田中功起「原因が結果」 ナディッフ 10/9

ナディッフ(渋谷区神宮前)
田中功起「原因が結果」
9/9~10/10(会期終了)

表参道のナディッフで、先日まで開催されていたミニ企画展です。書店内の狭いスペースの置かれた小さなモニターによる、僅か数分の、とても短いビデオ・インスタレーションです。

映しだされる映像は、一見何気ない光景にも見えますが、それらは全て因果関係が崩壊しているものばかりです。横倒しになった一個の扇風機は、電源こそ入れられてブンブンと威勢良く回っていますが、本来ならあるはずの羽の部分に、何故かタオルが巻かれています。また、空の澄んだ晴天の元で、強い風に思いっきり吹き飛ばされているビニール傘。一体何のためにあるのでしょう。そして、透明の液体が入ったグラス。そこに同じような透明の液体が入れられると、不思議にも上部が化学変化を起こすように凝固してしまいます。これでは飲めません。
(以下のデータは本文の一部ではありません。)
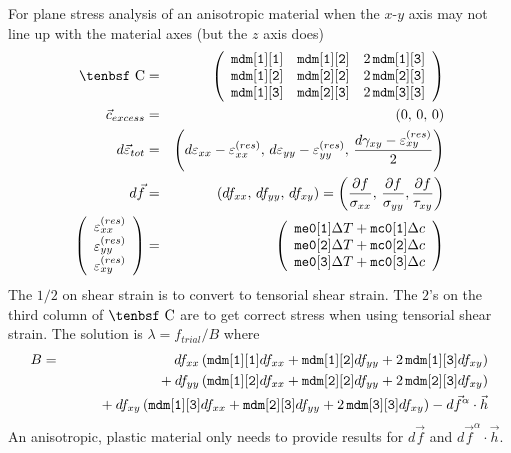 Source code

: \documentclass[11pt]{article}
\def\C{\hbox{\tenbsf C}}
\def\cex{\vec{c}_{excess}}
\def\code#1{{\small\tt #1}}
\def\deff{d \vec{\varepsilon}_{tot}}
\def\df{d \vec{f}}
\def\dfa{d \vec{f}^\alpha}
\def\DT{\Delta T}
\def\e#1{\varepsilon_{#1}}
\def\er#1{\varepsilon_{#1}^{(res)}}
\def\g#1{\gamma_{#1}}
\begin{document}
For plane stress analysis of an anisotropic material when the $x$-$y$ axis may not line up with the material axes (but the $z$ axis does)
\begin{eqnarray}
      \C & = & \left(\begin{array}{ccc}
      		\code{mdm[1][1]} & \code{mdm[1][2]} & 2\thinspace\code{mdm[1][3]}  \\
      		\code{mdm[1][2]} & \code{mdm[2][2]} & 2\thinspace\code{mdm[2][3]}  \\
      		\code{mdm[1][3]} & \code{mdm[2][3]} & 2\thinspace\code{mdm[3][3]} 
           \end{array}\right)  \\
      \cex & = & (0, \thinspace 0, \thinspace 0) \\
      \deff & = & \left(d\e{xx} - \er{xx}, \thinspace d\e{yy} - \er{yy}, \thinspace {d\g{xy}-\er{xy}\over 2}\right) \\
      \df & = & (df_{xx}, \thinspace df_{yy}, \thinspace df_{xy})
                  = \left({\partial f\over \sigma_{xx}}, \thinspace {\partial f\over \sigma_{yy}},
                                {\partial f\over \tau_{xy}}\right) \\
       \left(\begin{array}{c} \er{xx} \\ \er{yy} \\ \er{xy} \end{array}\right)
       & = & \left(\begin{array}{c}
	\code{me0[1]}\DT + \code{mc0[1]}\Delta c \\
	\code{me0[2]}\DT + \code{mc0[2]}\Delta c \\
	\code{me0[3]}\DT + \code{mc0[3]}\Delta c  \end{array}\right)
 \end{eqnarray}
 The $1/2$ on shear strain is to convert to tensorial shear strain. The $2$'s on the third column of $\C$  are to get correct stress when using tensorial shear strain. The solution is $\lambda=f_{trial}/B$ where
 \begin{eqnarray}
        B & = &  df_{xx}\left( \code{mdm[1][1]}df_{xx} + \code{mdm[1][2]}df_{yy} 
                                                      + 2\thinspace\code{mdm[1][3]}df_{xy} \right)
 \nonumber\\
 &&\qquad\mbox{}
                           +df_{yy}\left( \code{mdm[1][2]}df_{xx} + \code{mdm[2][2]}df_{yy} 
                                                      + 2\thinspace\code{mdm[2][3]}df_{xy} \right)
\nonumber\\
 &&\qquad\mbox{}
                           + df_{xy}\left(\code{mdm[1][3]}df_{xx} + \code{mdm[2][3]}df_{yy} 
                                                      + 2\thinspace\code{mdm[3][3]}df_{xy} \right) - \dfa \cdot \vec{h}
\end{eqnarray}
An anisotropic, plastic material only needs to provide results for $\df$ and $\dfa\cdot\vec h$.
\end{document}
この展覧会のパンフレットに、「成るべくしてそのように成ったモノや出来ごと。」という言葉がありましたが、そこに逆説的なヒネリを加えたのが、これらの作品ではないかと思います。結果の「無意味性」が予見されていることを敢えて行う。映像自体のクオリティーも高く、どのシーンも非常に美しく撮影されています。「ありそうでなさそうな光景」を巧みに生み出す発想力。なかなか面白い試みです。

この日は殆ど偶然にナディッフへ入って、何となしにこのビデオ・インスタレーションを見たのですが、思いの外楽しい時間を過ごすことが出来ました。また他でも見てみたいと思います。